Problem requirements:
Begin at the top of the records below and print each line exactly until the line containing "Plasma is one" has been printed; any pictures are to be left out.

Records to process:

◇ ◇ ◇ ◇ ◇ ◇ ◇

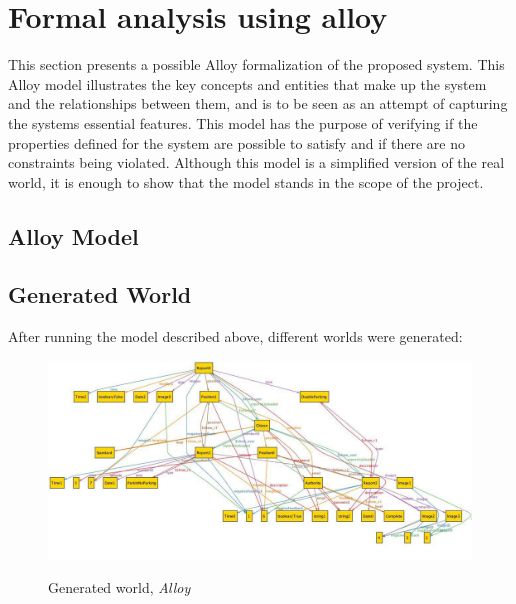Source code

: \documentclass[../RASD.tex]{subfiles}
\begin{document}
    \chapter{Formal analysis using alloy }\label{ch:formal-analysis-using-alloy}
    This section presents a possible Alloy formalization of the proposed system.
    This Alloy model illustrates the key concepts and entities that make up the system and the relationships
    between them, and is to be seen as an attempt of capturing the systems essential features.
    This model has the purpose of verifying if the properties defined for the system are possible to satisfy and if there are no constraints being violated.
    Although this model is a simplified version of the real world, it is enough to show that the model stands in the scope of the project.

    \section{Alloy Model}\label{sec:alloy-model}
        \vspace{2 mm}
        
        \vspace{8 mm}

    \section{Generated World}\label{sec:generated-world}
    After running the model described above, different worlds were generated:
    \begin{figure}[H]
        \centering
        \includegraphics[scale = 0.8]{assets/generatedWorld1.png}\\[1.6 cm]
        \caption[Generated world, \textit{Alloy}]{Generated world, \textit{Alloy}}
    \end{figure}
\end{document}
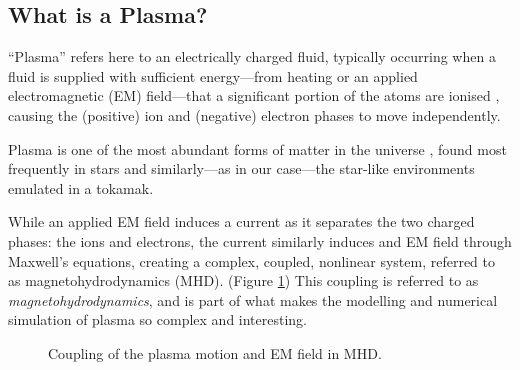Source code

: \subsection*{What is a Plasma?}
    \begin{definition}[Plasma]
        ``Plasma'' refers here to an electrically charged fluid, typically occurring when a fluid is supplied with sufficient energy—from heating or an applied electromagnetic (EM) field—that a significant portion of the atoms  are ionised , causing the (positive) ion and (negative) electron phases to move independently.
    \end{definition}
    Plasma is one of the most abundant forms of matter in the universe \cite{CL13}, found most frequently in stars \cite{Phi95, Asc06, Pie17} and similarly—as in our case—the star-like environments emulated in a tokamak.
    
    While an applied EM field induces a current as it separates the two charged phases: the ions and electrons, the current similarly induces and EM field through Maxwell's equations, creating a complex, coupled, nonlinear system, referred to as magnetohydrodynamics (MHD). (Figure \ref{MHD coupling}) \BA{[Ref.]} This coupling is referred to as \emph{magnetohydrodynamics}, and is part of what makes the modelling and numerical simulation of plasma so complex and interesting.
    \begin{figure}[!h]
        \centering
        \caption{Coupling of the plasma motion and EM field in MHD.}
        \label{MHD coupling}
    \end{figure}
    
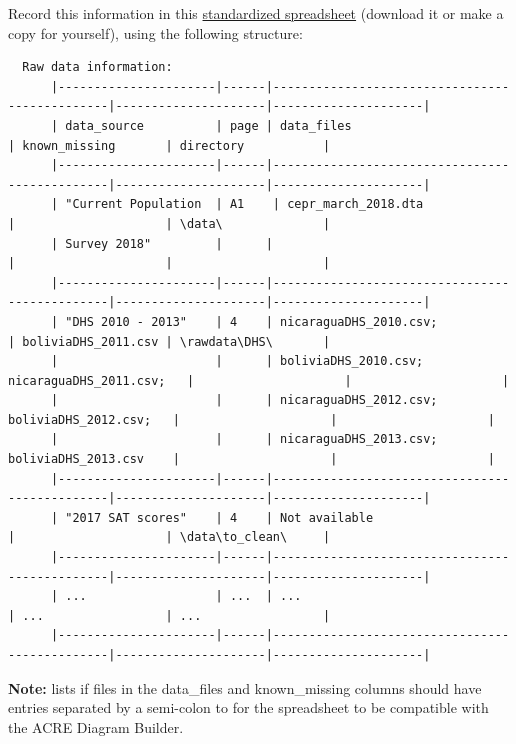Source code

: \documentclass[]{book}
\begin{document}
Record this information in this \href{https://docs.google.com/spreadsheets/d/1LUIdVFH0OfR70C7z07TYeE-uWzKI_JIeWUMaYhqEKK0/edit\#gid=0\&range=A1}{standardized spreadsheet} (download it or make a copy for yourself), using the following structure:

\begin{verbatim}
  Raw data information:
      |----------------------|------|-----------------------------------------------|---------------------|---------------------|
      | data_source          | page | data_files                                    | known_missing       | directory           |
      |----------------------|------|-----------------------------------------------|---------------------|---------------------|
      | "Current Population  | A1    | cepr_march_2018.dta                          |                     | \data\              |
      | Survey 2018"         |      |                                               |                     |                     |
      |----------------------|------|-----------------------------------------------|---------------------|---------------------|
      | "DHS 2010 - 2013"    | 4    | nicaraguaDHS_2010.csv;                        | boliviaDHS_2011.csv | \rawdata\DHS\       |
      |                      |      | boliviaDHS_2010.csv; nicaraguaDHS_2011.csv;   |                     |                     |
      |                      |      | nicaraguaDHS_2012.csv; boliviaDHS_2012.csv;   |                     |                     |
      |                      |      | nicaraguaDHS_2013.csv; boliviaDHS_2013.csv    |                     |                     |
      |----------------------|------|-----------------------------------------------|---------------------|---------------------|
      | "2017 SAT scores"    | 4    | Not available                                 |                     | \data\to_clean\     |
      |----------------------|------|-----------------------------------------------|---------------------|---------------------|
      | ...                  | ...  | ...                                           | ...                 | ...                 |
      |----------------------|------|-----------------------------------------------|---------------------|---------------------|
\end{verbatim}

\textbf{Note:} lists if files in the data\_files and known\_missing columns should have entries separated by a semi-colon to for the spreadsheet to be compatible with the ACRE Diagram Builder.
\end{document}
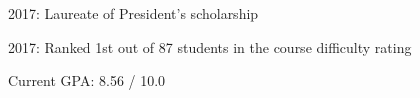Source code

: 

\begin{cventries}

\cventry
{} 
{}
{}
{} 
{
 \begin{cvitems}
\item{2017: Laureate of President’s scholarship}
\item {2017: Ranked 1st out of 87 students in the course difficulty rating}
\item {Current GPA: 8.56 / 10.0}
 \end{cvitems}
}

\end{cventries}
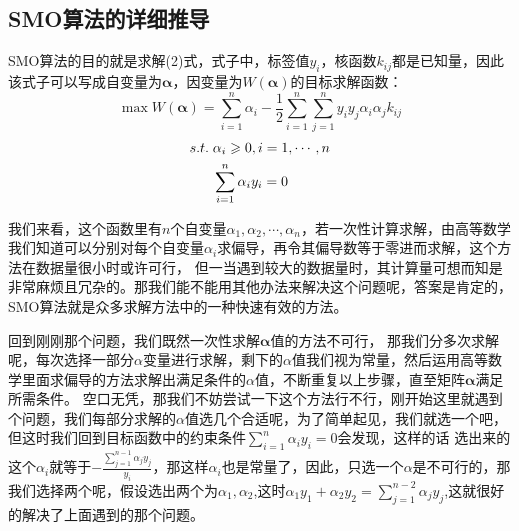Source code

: \documentclass[UTF8]{ctexart}
\begin{document}
\subsection{SMO算法的详细推导}


SMO算法的目的就是求解(2)式，式子中，标签值$y_i$，核函数$k_{ij}$都是已知量，因此该式子可以写成自变量为$\boldsymbol \alpha$，因变量为$W(\boldsymbol\alpha)$的目标求解函数：
\[ \max W(\boldsymbol\alpha)= \sum_{i=1}^n \alpha_i - \frac{1}{2} \sum_{i=1}^n \sum_{j=1}^n y_i y_j \alpha_i \alpha_j k_{ij} \]
\begin{equation}\notag
    \begin{aligned}
        s.t.\; 
        &{\alpha_i \geqslant 0,i=1,\cdots,n } \\ 
        & \sum_{i=1}^n \alpha_i y_i = 0 
    \end{aligned}
\end{equation}

我们来看，这个函数里有$n$个自变量$\alpha_1,\alpha_2,\cdots,\alpha_n$，若一次性计算求解，由高等数学我们知道可以分别对每个自变量$\alpha_i$求偏导，再令其偏导数等于零进而求解，这个方法在数据量很小时或许可行，
但一当遇到较大的数据量时，其计算量可想而知是非常麻烦且冗杂的。那我们能不能用其他办法来解决这个问题呢，答案是肯定的，SMO算法就是众多求解方法中的一种快速有效的方法。

回到刚刚那个问题，我们既然一次性求解$\boldsymbol \alpha$值的方法不可行，
那我们分多次求解呢，每次选择一部分$\alpha$变量进行求解，剩下的$\alpha$值我们视为常量，然后运用高等数学里面求偏导的方法求解出满足条件的$\alpha$值，不断重复以上步骤，直至矩阵$\boldsymbol \alpha$满足所需条件。
空口无凭，那我们不妨尝试一下这个方法行不行，刚开始这里就遇到个问题，我们每部分求解的$\alpha$值选几个合适呢，为了简单起见，我们就选一个吧，但这时我们回到目标函数中的约束条件$\sum_{i=1}^n \alpha_i y_i = 0$会发现，这样的话
选出来的这个$\alpha_i$就等于$-\frac{\sum_{j=1}^{n-1} \alpha_j y_j}{y_i}$，那这样$\alpha_i$也是常量了，因此，只选一个$\alpha$是不可行的，那我们选择两个呢，假设选出两个为$\alpha_1,\alpha_2$,这时$ \alpha_1y_1 + \alpha_2y_2 = \sum_{j=1}^{n-2} \alpha_j y_j $,这就很好的解决了上面遇到的那个问题。
\end{document}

◇ ◇ ◇ ◇ ◇ ◇ ◇

Final answer:
Source code

: \documentclass[../RASD.tex]{subfiles}
\begin{document}
    \chapter{Formal analysis using alloy }\label{ch:formal-analysis-using-alloy}
    This section presents a possible Alloy formalization of the proposed system.
    This Alloy model illustrates the key concepts and entities that make up the system and the relationships
    between them, and is to be seen as an attempt of capturing the systems essential features.
    This model has the purpose of verifying if the properties defined for the system are possible to satisfy and if there are no constraints being violated.
    Although this model is a simplified version of the real world, it is enough to show that the model stands in the scope of the project.

    \section{Alloy Model}\label{sec:alloy-model}
        \vspace{2 mm}
        
        \vspace{8 mm}

    \section{Generated World}\label{sec:generated-world}
    After running the model described above, different worlds were generated:
    \begin{figure}[H]
        \centering
        \includegraphics[scale = 0.8]{assets/generatedWorld1.png}\\[1.6 cm]
        \caption[Generated world, \textit{Alloy}]{Generated world, \textit{Alloy}}
    \end{figure}
\end{document}
Source code

: \subsection*{What is a Plasma?}
    \begin{definition}[Plasma]
        ``Plasma'' refers here to an electrically charged fluid, typically occurring when a fluid is supplied with sufficient energy—from heating or an applied electromagnetic (EM) field—that a significant portion of the atoms  are ionised , causing the (positive) ion and (negative) electron phases to move independently.
    \end{definition}
    Plasma is one of the most abundant forms of matter in the universe \cite{CL13}, found most frequently in stars \cite{Phi95, Asc06, Pie17} and similarly—as in our case—the star-like environments emulated in a tokamak.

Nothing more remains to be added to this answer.